### Directions
Look below for the lines from the one with "Les données récoltées" to the one with "https://green-pollux.herokuapp.com/api/trees_output.json", and copy exactly those lines, both ends included.
(Beginning of Records)
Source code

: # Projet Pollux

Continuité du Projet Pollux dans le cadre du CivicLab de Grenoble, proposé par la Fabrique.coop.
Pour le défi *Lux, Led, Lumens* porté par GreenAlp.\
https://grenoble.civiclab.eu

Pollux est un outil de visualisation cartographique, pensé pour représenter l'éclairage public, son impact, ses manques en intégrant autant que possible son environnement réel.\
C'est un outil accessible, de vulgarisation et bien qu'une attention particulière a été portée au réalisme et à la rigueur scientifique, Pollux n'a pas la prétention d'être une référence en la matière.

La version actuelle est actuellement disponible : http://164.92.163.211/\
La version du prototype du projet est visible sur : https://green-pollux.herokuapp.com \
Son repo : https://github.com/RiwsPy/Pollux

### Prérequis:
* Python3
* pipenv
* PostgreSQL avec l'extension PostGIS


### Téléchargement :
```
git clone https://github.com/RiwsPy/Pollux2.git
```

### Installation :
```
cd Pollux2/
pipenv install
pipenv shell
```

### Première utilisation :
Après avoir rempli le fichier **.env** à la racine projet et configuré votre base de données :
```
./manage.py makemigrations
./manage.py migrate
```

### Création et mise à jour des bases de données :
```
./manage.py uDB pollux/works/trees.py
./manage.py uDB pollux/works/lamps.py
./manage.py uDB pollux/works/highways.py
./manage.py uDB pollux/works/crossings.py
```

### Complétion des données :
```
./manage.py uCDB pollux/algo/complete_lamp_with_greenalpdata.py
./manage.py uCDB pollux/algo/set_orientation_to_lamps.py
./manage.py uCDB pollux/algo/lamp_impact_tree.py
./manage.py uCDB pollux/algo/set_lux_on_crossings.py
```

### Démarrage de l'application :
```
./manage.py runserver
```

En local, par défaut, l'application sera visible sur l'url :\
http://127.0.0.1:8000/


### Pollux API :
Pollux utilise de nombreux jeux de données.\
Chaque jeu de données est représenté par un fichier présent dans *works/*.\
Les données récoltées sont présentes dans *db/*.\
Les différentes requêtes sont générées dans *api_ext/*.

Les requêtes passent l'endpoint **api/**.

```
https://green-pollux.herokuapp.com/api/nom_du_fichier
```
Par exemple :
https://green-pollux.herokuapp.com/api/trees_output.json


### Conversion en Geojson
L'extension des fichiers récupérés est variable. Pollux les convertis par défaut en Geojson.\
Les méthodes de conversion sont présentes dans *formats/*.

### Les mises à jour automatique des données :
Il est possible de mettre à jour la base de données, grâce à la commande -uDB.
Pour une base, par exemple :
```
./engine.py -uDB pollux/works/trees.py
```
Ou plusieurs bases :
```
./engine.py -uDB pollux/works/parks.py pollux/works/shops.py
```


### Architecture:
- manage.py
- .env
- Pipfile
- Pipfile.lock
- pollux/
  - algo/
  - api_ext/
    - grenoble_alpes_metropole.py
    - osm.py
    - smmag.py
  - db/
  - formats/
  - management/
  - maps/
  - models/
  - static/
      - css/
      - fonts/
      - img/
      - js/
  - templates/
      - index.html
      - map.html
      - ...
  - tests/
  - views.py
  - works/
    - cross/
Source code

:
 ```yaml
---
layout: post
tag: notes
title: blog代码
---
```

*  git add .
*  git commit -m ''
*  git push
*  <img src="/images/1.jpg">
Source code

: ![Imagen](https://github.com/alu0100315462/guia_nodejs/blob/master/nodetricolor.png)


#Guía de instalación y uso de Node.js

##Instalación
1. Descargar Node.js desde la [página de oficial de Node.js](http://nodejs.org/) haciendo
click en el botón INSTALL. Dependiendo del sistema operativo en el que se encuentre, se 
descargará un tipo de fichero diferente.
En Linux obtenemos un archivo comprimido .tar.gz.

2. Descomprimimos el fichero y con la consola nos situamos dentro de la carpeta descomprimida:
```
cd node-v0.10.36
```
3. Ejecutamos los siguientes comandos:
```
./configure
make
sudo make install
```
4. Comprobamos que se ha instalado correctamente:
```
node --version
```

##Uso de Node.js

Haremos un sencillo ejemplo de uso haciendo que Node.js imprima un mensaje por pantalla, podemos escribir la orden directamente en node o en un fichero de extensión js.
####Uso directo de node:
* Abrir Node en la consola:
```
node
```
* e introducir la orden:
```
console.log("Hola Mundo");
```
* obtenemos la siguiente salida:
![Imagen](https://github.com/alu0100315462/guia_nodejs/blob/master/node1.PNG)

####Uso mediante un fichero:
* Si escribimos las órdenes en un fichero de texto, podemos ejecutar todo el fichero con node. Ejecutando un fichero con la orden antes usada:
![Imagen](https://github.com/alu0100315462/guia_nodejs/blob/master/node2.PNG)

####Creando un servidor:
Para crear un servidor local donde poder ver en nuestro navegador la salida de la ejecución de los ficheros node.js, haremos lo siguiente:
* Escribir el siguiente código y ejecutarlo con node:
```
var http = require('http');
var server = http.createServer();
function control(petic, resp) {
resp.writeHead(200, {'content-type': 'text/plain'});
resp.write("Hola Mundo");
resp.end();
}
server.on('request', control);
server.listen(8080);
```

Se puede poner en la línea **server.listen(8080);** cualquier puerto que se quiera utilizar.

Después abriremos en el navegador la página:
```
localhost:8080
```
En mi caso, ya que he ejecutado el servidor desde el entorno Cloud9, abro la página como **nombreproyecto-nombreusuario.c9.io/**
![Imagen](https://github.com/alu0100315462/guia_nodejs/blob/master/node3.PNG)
(End of Records)
(Beginning of Records)
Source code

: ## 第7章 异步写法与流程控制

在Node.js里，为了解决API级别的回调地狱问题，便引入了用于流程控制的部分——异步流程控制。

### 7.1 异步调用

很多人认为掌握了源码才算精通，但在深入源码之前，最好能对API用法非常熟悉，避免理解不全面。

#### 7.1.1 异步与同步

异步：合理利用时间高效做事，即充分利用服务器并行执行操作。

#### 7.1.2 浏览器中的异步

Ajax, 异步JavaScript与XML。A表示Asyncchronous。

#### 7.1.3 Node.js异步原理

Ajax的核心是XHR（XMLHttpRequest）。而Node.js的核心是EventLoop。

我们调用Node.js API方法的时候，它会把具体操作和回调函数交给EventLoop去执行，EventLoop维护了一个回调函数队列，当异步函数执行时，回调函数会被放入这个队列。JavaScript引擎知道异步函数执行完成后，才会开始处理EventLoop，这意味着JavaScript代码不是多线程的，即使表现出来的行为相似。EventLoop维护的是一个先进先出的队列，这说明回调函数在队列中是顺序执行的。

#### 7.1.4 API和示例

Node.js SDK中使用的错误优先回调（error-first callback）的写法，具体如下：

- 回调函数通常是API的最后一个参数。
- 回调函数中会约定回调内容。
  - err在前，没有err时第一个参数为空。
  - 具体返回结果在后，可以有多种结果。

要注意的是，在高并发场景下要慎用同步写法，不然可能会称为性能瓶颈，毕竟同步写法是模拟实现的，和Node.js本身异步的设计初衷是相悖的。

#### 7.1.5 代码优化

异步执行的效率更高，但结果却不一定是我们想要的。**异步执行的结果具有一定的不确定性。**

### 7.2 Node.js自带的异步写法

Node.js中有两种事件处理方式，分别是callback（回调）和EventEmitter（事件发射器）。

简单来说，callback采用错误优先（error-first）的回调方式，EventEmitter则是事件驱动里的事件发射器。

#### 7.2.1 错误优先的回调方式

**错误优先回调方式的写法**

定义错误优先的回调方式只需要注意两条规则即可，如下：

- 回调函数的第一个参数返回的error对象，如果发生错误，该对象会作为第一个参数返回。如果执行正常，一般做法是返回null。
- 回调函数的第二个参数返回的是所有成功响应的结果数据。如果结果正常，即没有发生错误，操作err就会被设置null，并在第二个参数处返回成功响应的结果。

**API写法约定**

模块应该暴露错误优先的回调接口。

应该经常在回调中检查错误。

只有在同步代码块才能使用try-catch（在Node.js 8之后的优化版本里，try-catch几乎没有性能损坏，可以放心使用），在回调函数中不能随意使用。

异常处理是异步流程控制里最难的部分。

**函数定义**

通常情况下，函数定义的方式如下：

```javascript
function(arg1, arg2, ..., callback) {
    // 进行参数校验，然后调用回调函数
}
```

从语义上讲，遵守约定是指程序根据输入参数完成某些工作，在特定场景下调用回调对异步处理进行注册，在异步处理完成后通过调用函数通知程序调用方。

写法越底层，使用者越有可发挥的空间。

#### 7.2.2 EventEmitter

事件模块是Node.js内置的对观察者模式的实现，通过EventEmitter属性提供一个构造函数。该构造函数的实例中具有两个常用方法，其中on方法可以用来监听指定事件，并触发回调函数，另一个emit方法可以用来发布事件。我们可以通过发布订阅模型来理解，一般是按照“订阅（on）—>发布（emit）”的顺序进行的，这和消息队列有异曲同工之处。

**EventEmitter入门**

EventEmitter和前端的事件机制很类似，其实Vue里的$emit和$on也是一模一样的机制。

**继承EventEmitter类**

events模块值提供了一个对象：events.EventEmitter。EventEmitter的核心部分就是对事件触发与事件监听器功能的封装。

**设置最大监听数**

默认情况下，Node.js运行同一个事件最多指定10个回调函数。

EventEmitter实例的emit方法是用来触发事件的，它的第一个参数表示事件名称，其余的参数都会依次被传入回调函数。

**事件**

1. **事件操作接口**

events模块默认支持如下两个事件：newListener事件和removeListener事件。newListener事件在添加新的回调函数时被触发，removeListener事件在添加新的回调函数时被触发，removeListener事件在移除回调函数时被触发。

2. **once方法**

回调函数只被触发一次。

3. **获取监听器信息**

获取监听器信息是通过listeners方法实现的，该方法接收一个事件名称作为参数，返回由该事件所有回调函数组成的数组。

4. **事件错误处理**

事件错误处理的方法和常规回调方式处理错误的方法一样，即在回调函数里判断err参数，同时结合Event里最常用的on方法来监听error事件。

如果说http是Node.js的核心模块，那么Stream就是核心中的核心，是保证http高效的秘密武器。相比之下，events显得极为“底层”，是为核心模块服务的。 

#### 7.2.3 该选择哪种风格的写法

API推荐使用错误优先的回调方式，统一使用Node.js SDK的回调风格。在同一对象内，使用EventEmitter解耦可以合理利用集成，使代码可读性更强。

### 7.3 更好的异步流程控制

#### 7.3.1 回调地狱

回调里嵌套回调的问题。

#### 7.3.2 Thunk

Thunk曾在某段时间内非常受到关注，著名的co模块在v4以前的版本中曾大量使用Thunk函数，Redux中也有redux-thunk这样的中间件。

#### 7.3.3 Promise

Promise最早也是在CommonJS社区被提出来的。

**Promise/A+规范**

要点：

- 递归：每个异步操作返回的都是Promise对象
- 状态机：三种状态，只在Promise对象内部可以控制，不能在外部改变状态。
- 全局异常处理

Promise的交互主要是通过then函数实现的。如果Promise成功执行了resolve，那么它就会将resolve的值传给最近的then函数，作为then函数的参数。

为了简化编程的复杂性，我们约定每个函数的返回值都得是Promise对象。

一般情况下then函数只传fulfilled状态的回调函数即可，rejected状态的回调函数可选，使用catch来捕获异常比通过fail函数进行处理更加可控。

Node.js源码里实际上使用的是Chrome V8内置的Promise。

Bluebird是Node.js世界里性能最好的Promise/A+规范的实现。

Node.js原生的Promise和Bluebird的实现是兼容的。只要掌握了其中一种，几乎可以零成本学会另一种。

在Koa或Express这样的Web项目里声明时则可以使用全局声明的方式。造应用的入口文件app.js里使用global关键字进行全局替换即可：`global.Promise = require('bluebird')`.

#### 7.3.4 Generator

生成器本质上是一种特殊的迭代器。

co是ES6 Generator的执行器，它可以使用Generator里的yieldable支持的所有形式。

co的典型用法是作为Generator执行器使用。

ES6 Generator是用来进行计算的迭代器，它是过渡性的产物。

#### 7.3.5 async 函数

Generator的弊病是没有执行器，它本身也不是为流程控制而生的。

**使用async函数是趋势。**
(End of Records)
### Answer to this exercise
Les données récoltées sont présentes dans *db/*.\
Les différentes requêtes sont générées dans *api_ext/*.

Les requêtes passent l'endpoint **api/**.

```
https://green-pollux.herokuapp.com/api/nom_du_fichier
```
Par exemple :
https://green-pollux.herokuapp.com/api/trees_output.json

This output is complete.